Our cities are filled with warehouses that have essential parts, equipment, tools and supplies. Much of that will just end up sitting there, gathering dust, in the wake of an EMP. But if we are ever going to rebuild society in the wake of an EMP, then we’ll need to know what’s in those various warehouses. We’ll most likely find just about everything we need.
Keep in mind that most of those warehouses are metal buildings. That makes them Faraday Cages. So, even though our electronics will be totally fried by the EMP, there will be working electronics we can use, if we can generate electricity. We’ll just need to know where to find it.
Grab a phone book and keep it with this map as well, even though most of the names of the companies listed in the Yellow Pages will be so innocuous as to be worthwhile. But it might help you find some things that you don’t already have noted on your map.
Your Private Treasure Map
If you have supply caches (and you should), then you need to be sure that you have maps showing where that treasure is stashed.
You can think of this as your own private treasure map, showing where you buried your treasure.
Never build a cache, without annotating its location on your cache map, along with the landmarks you’ll need to find, in order to find your cache again.
Of all your maps, this is the one you want to guard the most, keeping others from seeing it. You never know who will remember what and go looking for it before you do. Better to not let them know it is there.
“Spiderweb” Evacuation Map
We all know that we need to have a bug out plan, including a route from our home to our survival retreat. But I don’t think that’s enough. The Air Force has a concept they use when planning covert insertions and bombing raids, called a spiderweb map.
It contains the planned route for the mission, as well as a number of alternative routes, including connecting legs from each leg of the main route to the alternatives, so that a plan exists to modify the route along the way, if that proves to be necessary.

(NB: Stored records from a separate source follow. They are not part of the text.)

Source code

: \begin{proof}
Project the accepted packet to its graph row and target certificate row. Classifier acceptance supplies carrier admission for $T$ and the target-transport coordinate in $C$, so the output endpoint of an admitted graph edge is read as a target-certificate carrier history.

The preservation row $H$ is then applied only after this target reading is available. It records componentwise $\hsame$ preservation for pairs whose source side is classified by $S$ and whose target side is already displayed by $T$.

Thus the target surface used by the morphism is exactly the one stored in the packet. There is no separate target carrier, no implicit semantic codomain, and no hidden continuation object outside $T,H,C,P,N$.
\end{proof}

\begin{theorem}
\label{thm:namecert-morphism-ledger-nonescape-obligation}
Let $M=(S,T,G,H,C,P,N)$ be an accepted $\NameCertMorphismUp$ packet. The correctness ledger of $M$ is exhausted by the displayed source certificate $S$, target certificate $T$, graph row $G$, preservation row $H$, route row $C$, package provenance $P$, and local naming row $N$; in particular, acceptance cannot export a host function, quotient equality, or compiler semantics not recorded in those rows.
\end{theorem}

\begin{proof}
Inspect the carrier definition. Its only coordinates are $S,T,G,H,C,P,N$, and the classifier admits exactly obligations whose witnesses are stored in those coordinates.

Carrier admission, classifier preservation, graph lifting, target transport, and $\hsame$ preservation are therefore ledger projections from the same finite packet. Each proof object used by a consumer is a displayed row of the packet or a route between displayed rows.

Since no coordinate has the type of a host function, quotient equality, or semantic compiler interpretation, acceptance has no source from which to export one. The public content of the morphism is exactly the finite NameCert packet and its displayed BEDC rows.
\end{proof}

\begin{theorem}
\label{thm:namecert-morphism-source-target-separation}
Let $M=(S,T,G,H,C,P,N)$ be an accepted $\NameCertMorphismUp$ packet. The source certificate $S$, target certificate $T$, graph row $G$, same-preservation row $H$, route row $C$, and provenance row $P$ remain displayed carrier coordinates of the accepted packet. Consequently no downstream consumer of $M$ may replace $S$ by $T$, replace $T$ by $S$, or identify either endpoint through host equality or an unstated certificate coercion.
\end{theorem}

Considering the high probability of serious traffic problems, as well as natural disasters taking out roads and bridges, it only makes sense to utilize the same sort of system in creating our bug out route.
We need alternatives for each leg of the route, along with ways to get from our planned route to those alternatives and back, should the time come. Each leg should be scouted, with potential dangers and choke points noted on the map.
That’s my list of maps. Are there any you’ve added to your collection, which I missed here? What would you do differently?